Among forces that influence modern companies you can find:
- Globalization, meaning greater competition on the market
- Deregulation – meaning even greater competition and even lower rates,
- Development of new technologies („software eats everything”) and its result (e.g. sharing economy, uberization)
- Power shift on the market from seller to buyer (thanks to the internet, a lot of organizations are now naked)
- Great need for truly talented and motivated knowledge workers (that aren’t so eager to work in large corporation as they were before)
- But also other expectations towards knowledge workers – as some part of them will be eaten by software very soon (according to research, 40-70% of highly qualified jobs will vanish till 2030)
- Even shorter lives of products and services and the need to react immediately to constantly changing customers needs
- Massive disruptions on the market, meaning unexpected breakthroughs in products or services that instantly eliminate competition’s products and services (all walkmans and discmans send their regards)
- Even greater pace of change
- And finally, the fact that now the winner takes it all – takes the majority of the market, of money, and the others have to compete over a very little slice of pie that is left
So, how do organizations deal with such immensity of complex challenges?
Well, generally – not very well.
- The life span of companies has drastically shortened in the past years – from approximately 61 years to 20.
- The biggest changes in top 10 of best companies in the world but also greatest bankruptcies happened during last decade
As Charles-Edouard Bouée, CEO of Roland Berger, said:
CEOs of large companies are currently very afraid. They fear of being the next to fall. And fear causes paralysis.
Sense of uncertainty and fear in this very VUCA world are completely understandable (although some pointed out that what we call VUCA, is actually an everyday life for Italians and Argentineans). So as understandable are attempts to tame this uncertainty and fear.
But problems of companies are caused by the fact that they are looking for stability in the wrong place – in their past successes.
Most of executives are trying to repeat what they’ve accomplished in the past, using methods that succeeded. Only additionally boosted with new technologies.

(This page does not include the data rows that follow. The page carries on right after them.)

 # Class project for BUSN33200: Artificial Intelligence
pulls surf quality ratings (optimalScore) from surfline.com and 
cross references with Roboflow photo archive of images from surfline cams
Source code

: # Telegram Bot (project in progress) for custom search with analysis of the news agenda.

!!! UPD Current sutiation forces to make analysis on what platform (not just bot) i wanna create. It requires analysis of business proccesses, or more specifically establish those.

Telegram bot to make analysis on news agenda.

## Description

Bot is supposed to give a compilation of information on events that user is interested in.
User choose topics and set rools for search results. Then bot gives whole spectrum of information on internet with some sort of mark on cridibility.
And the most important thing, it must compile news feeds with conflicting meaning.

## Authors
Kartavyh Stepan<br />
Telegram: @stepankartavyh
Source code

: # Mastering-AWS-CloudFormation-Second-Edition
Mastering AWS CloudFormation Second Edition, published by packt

Example? Dambisa Moyo, economist and member of supervisory boards of such companies as SABMiller, Barclays Bank, or Seagate, noted that supervisory boards are very conservative and they approach using technologies in a very linear way. Meaning, they are interested in them only in the way they can cut costs even better. Since cost-cutting was working well so far…
Because they have only one goal: make even more money for shareholders. The most important values are: efficiency and predictability. Therefore power is concentrated at the very top, therefore hierarchies exist, therefore managers are appointing tasks and controlling very tightly their performance. Everyone is happily (or usually not) preoccupied with improving this system – monitoring goes beyond the Orwell’s boldest imaginations, resources (meaning people) are reduced to minimum (that can be surely minimized in the next quarter) – some of them were laid off, some of them were outsourced and some became individual contractors; finally, companies had themselves re-organized, restructured, and obviously, created a large number of project groups improving processes. And as for growing discouragement of their employees – they funded them a meeting or two with motivational speaker, maybe some gamification or relaxing workshop session on making sandwich pastes from legume seeds.
And it’s for nothing. It’s all for nothing. This never-ending busyness, hoards of e-mails, overlapping meetings – this bustling lethargy – is a purely vain effort.
None of the companies functioning in above-described way is able to face even one modern challenge. Of course, they can buy themselves some scraps of time with this evil-fated cost-cutting, but you can’t achieve new, using the old methods. Palliative management, after long period of slipping down, ends after all with a fall.
As Tammy Erickson from London Business School noted:
If the mindset of executives and managers, that perceive lack of change and stability as normal, and change as something weird, that has to be managed immediately, won’t change, then nothing will change in these companies.